Study of Sperm Molecular Factors Implicated in Male Fertility

The safety and scientific validity of this study is the responsibility of the study sponsor and investigators. Listing a study does not mean it has been evaluated by the U.S. Federal Government. Read our disclaimer for details. Identifier: NCT00481403
Recruitment Status : Unknown
Verified March 2015 by Nicolas Garrido, Instituto Valenciano de Infertilidad, IVI VALENCIA.
Recruitment status was:  Active, not recruiting
First Posted : June 1, 2007
Last Update Posted : March 10, 2015
Information provided by (Responsible Party):
Nicolas Garrido, Instituto Valenciano de Infertilidad, IVI VALENCIA

Brief Summary:

Sperm analysis following World Health Organization guidelines is unable to explain the molecular causes of male infertility when basic sperm parameters are within a normal range and women do not present gynaecological pathology.

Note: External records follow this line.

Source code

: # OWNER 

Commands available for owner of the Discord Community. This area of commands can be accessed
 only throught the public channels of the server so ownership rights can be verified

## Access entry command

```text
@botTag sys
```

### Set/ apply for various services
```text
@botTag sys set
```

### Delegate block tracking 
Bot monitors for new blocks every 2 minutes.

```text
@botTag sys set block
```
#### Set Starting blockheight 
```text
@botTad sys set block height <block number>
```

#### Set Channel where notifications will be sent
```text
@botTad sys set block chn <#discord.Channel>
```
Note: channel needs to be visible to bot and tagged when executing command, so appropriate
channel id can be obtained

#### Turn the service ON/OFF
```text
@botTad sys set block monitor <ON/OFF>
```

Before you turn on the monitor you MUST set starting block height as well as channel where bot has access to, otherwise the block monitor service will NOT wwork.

Subsequently, there is a need for accurate diagnostic tools in this sense and microarray technology applied to sperm analysis emerges as a promising field

Condition or disease Intervention/treatment
Male Infertility Behavioral: Microarray analysis Behavioral: Microarray

Detailed Description:

Sperm analysis based in sperm count and motility has been employed for the diagnosis of male fertility for several decades. It is an easy, inexpensive and useful tool to determine the fertile status of a male but there is still a significant number of infertile males with normal sperm features, as determined by the basic sperm analysis, while they remain unable to reach a full-term pregnancy (1). This fact clearly indicates the need to develop new male infertility tests and accurately diagnose the sperm samples from these individuals.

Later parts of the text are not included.